LONDON—The dollar fell on Monday, losing some of the gains it had made from Friday’s U.S. jobs data, as currency markets pulled back on their initial reaction and waited for Wednesday’s inflation data to give more clues about the Federal Reserve’s next steps.

Higher-than-expected U.S. employment figures last week saw the dollar strengthen against major peers because the data was seen by traders as an indication that the Fed could raise interest rates more aggressively to combat inflation.

But this move cooled on Monday, with the dollar index slipping to 106.51 by 1035 GMT, down 0.1 percent on the day, compared with Friday’s 10-day high of 106.930.

Traders were pricing in a roughly 69 percent chance of the Fed raising rates by 75 basis points (bps) at its September meeting, according to Refinitiv data.

Fed Governor Michelle Bowman said on Saturday that the U.S. central bank should consider more 75 bps hikes at coming meetings to bring inflation back down.

“The U.S. dollar has been supported by the combination of stronger U.S. economic data releases and hawkish comments from regional Fed presidents that have encouraged market participants to push back expectations for a dovish policy pivot from Fed,” wrote MUFG currency analysts Derek Halpenny and Lee Hardman in a note to clients.

“We believe there is room for the U.S. dollar to rebound further in the near-term, and have recommended a new long USD/CAD trade idea to reflect our bullish outlook for the U.S. dollar.”

Markets are now waiting for U.S. inflation data on Wednesday. Analysts polled by Reuters expect annual inflation to have eased to 8.7 percent in July from 9.1 percent previously.

High inflation combined with Friday’s labor market reading could push the market to fully price in 75 basis points of Fed hikes for September, according to Tim Graf, head of EMEA macro strategy at State Street.

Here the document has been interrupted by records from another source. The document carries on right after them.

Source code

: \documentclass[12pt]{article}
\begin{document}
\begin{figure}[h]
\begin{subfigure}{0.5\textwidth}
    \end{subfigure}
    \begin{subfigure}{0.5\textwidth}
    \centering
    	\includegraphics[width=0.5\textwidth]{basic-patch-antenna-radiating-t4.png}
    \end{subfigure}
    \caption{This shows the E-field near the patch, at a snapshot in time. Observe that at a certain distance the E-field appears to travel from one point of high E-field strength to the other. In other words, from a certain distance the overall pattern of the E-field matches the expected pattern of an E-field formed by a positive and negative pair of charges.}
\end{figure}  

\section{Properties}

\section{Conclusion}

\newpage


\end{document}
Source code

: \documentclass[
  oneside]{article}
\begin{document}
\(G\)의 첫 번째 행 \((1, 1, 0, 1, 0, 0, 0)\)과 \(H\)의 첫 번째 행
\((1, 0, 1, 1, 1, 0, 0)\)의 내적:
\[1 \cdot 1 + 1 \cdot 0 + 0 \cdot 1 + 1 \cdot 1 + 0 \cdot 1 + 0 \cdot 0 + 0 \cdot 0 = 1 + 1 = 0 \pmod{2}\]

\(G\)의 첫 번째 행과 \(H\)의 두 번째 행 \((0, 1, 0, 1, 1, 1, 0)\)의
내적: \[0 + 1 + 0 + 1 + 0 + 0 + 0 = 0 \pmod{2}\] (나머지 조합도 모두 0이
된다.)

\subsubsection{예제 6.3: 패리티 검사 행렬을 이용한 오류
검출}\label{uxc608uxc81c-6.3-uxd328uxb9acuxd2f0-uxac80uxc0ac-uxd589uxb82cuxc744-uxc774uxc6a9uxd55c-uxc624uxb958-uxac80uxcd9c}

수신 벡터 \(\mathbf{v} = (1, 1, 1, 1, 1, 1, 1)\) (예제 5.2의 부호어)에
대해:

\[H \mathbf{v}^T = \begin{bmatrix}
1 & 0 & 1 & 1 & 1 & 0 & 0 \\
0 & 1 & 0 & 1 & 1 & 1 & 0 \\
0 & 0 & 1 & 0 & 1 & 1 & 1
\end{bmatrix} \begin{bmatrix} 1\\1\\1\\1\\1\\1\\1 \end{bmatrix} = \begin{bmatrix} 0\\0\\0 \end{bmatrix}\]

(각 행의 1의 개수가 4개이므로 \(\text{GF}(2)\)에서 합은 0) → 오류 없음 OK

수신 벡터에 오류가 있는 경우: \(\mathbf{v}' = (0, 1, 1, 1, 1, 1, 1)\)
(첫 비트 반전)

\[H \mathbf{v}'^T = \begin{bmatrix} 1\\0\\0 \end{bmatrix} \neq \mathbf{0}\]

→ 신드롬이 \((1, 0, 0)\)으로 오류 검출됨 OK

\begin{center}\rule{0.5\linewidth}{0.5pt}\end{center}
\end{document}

“If you have both things (jobs growth and inflation) still running very very hot then it becomes very difficult, I think, to back away from another 75 basis point hike,” he said.

As European stock indexes ticked higher, riskier currencies strengthened. The Australian dollar, which is seen as a proxy for risk appetite, recovered following Friday’s losses, up 0.8 percent on the day at $0.6964.

The New Zealand dollar was up 0.5 percent at $0.62725.

The dollar was flat versus the yen, with the pair changing hands at 134.99.

Eurozone bond yields fell back down after having gained following the jobs data on Friday. Italian bonds appeared to brush off a decision by Moody’s to lower Italy’s ratings outlook.

The euro was down 0.1 percent at $1.0187.

“If quiet summer markets prompt renewed interest in the carry trade, the euro will probably be one of the preferred funding currencies,” said ING FX analyst Chris Turner in a client note.

The British pound was up 0.1 percent at $1.2083.

Foreign Secretary Liz Truss—who is expected to replace Boris Johnson as prime minister next month— has said she plans to hold a review of the Bank of England’s mandate.

Markets showed little reaction to China announcing fresh military drills in the seas and airspace around Taiwan.